PEGANG KUAT ADAT ISTIADAT: Seorang wanita Baduy berjalan melewati rumah adat masyarakat Baduy di Desa Kanekes, Lebak, Kamis (19/8).

RADAR BOGOR – Hoaks bahwa vaksin berbahaya menjadi salah satu penyebab banyaknya warga Baduy yang menolak divaksin. Padahal, untuk imunisasi anak-anak, tak pernah ada kendala.

Vaksin Sinovac di tempat pendingin yang mirip stoples itu tak kunjung dikeluarkan. Sampai siang itu, hanya lima orang yang dapat divaksin.

Itu pun semuanya masyarakat non-Urang Kanekes atau yang selama ini dikenal sebagai suku Baduy.

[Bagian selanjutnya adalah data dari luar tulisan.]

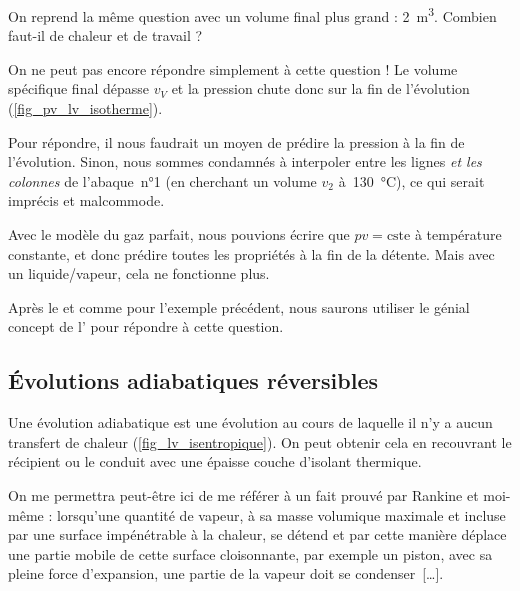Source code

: 			
			\begin{anexample}
			
			On reprend la même question avec un volume final plus grand : \SI{2}{\metre\cubed}. Combien faut-il de chaleur et de travail ?
					
				\begin{answer}
				On ne peut pas encore répondre simplement à cette question ! Le volume spécifique final dépasse $v_V$ et la pression chute donc sur la fin de l’évolution (\cref{fig_pv_lv_isotherme}).
				
				Pour répondre, il nous faudrait un moyen de prédire la pression à la fin de l’évolution. Sinon, nous sommes condamnés à interpoler entre les lignes \emph{et les colonnes} de l’abaque~n°1 (en cherchant un volume $v_2$ à~\SI{130}{\degreeCelsius}), ce qui serait imprécis et malcommode.
				
				\begin{remark}Avec le modèle du gaz parfait, nous pouvions écrire que $p v = \text{cste}$ à température constante, et donc prédire toutes les propriétés à la fin de la détente. Mais avec un liquide/vapeur, cela ne fonctionne plus.\end{remark}
				\begin{remark}Après le \courshuitshort et comme pour l’exemple précédent, nous saurons utiliser le génial concept de l’ pour répondre à cette question.\end{remark}\end{answer}
			\end{anexample}




	\subsection{Évolutions adiabatiques réversibles}
		\label{ch_lv_isentropiques}

		Une évolution adiabatique est une évolution au cours de laquelle il n’y a aucun transfert de chaleur (\cref{fig_lv_isentropique}). On peut obtenir cela en recouvrant le récipient ou le conduit avec une épaisse couche d’isolant thermique.
		
		On me permettra peut-être ici de me référer à un fait prouvé par Rankine et moi-même : lorsqu’une quantité de vapeur, à sa masse volumique maximale et incluse par une surface impénétrable à la chaleur, se détend et par cette manière déplace une partie mobile de cette surface cloisonnante, par exemple un piston, avec sa pleine force d’expansion, une partie de la vapeur doit se condenser~[…].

Tapi, tim vaksinator dari Puskesmas Cisimeut, Kabupaten Lebak, Banten, tak putus asa.

Jumat keesokan harinya (20/8) mereka balik ke Desa Kanekes yang wilayahnya terdiri atas Baduy Luar dan Baduy Dalam. Selama pandemi Covid-19, Baduy Dalam benar-benar tertutup bagi warga non-Kanekes.

Kali ini tim tak hanya duduk di rumah Kepala Desa Jaro Saija. Mereka juga masuk ke perkampungan. Jaraknya sekitar 2 km dari rumah Jaro.

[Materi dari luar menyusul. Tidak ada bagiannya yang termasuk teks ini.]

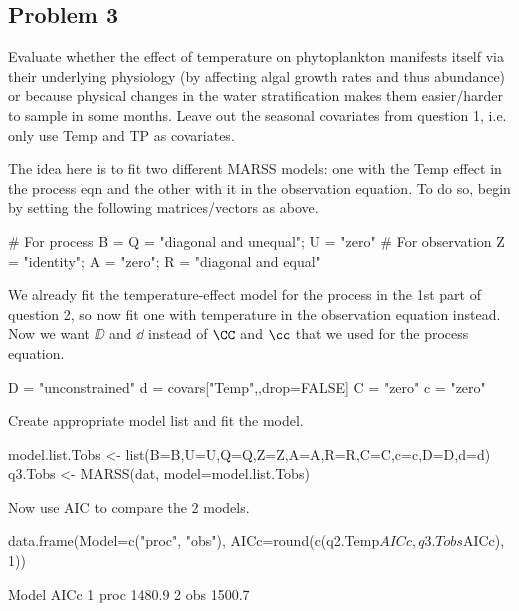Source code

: \clearpage

\subsection*{Problem 3}
Evaluate whether the effect of temperature on phytoplankton manifests itself via their underlying physiology (by affecting algal growth rates and thus abundance) or because physical changes in the water stratification makes them easier/harder to sample in some months. Leave out the seasonal covariates from question 1, i.e. only use Temp and TP as covariates.

\bigskip

The idea here is to fit two different MARSS models: one with the Temp effect
in the process eqn and the other with it in the observation equation. To do so, begin by setting the following matrices/vectors as above.
\begin{Schunk}
\begin{Sinput}
 # For process
 B = Q = "diagonal and unequal"; U = "zero"
 # For observation
 Z = "identity"; A = "zero"; R = "diagonal and equal"
\end{Sinput}
\end{Schunk}
We already fit the temperature-effect model for the process in the 1st part of question 2, so now fit one with temperature in the observation equation instead. Now we want $\DD$ and $\dd$ instead of $\CC$ and $\cc$ that we used for the process equation.
\begin{Schunk}
\begin{Sinput}
 D = "unconstrained"
 d = covars["Temp",,drop=FALSE]
 C = "zero"
 c = "zero"
\end{Sinput}
\end{Schunk}
Create appropriate model list and fit the model.
\begin{Schunk}
\begin{Sinput}
 model.list.Tobs <- list(B=B,U=U,Q=Q,Z=Z,A=A,R=R,C=C,c=c,D=D,d=d)
 q3.Tobs <- MARSS(dat, model=model.list.Tobs)
\end{Sinput}
\end{Schunk}
Now use AIC to compare the 2 models.
\begin{Schunk}
\begin{Sinput}
 data.frame(Model=c("proc", "obs"),
   	   AICc=round(c(q2.Temp$AICc, q3.Tobs$AICc), 1))
\end{Sinput}
\begin{Soutput}
  Model   AICc
1  proc 1480.9
2   obs 1500.7
\end{Soutput}
\end{Schunk}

Jalan yang dilalui tidak mulus. Jalan setapak yang masih tanah mereka susuri. Puluhan anak tangga membantu mereka ketika melewati jalan tanah yang menanjak.

Vaksinator laki-laki bertugas membawa cooler, sedangkan yang perempuan menenteng dokumen. Mereka masih berseragam kuning.

Tidak jauh beda dengan sebelumnya, cooler hanya dibuka sekali. Sebab, ada dua orang yang mendatangi untuk minta vaksin Covid-19. Sementara warga yang didatangi memilih menutup pintu rumah.

Jika ada yang tak bisa menghindar atau tertangkap basah mengintip tenaga kesehatan Puskesmas Cisimeut, mereka memilih untuk mendengarkan sebentar. Tapi, kemudian tetap menolak vaksin.

Sampai Jumat lalu itu, hanya belasan warga Kanekes yang sudah divaksin. Ketua Tim Vaksinator Puskesmas Cisimeut Bidan Siti Solohat hanya tersenyum getir saat ditanya soal penolakan tersebut. Menurut dia, risiko itu sudah diperhitungkan sebelum tim mengunjungi Kanekes.

Sejak awal vaksinasi ada di puskesmas tersebut, tidak ada masyarakat Baduy yang datang. ”Juli lalu mau ada vaksinasi, tapi batal juga,” katanya kepada Jawa Pos.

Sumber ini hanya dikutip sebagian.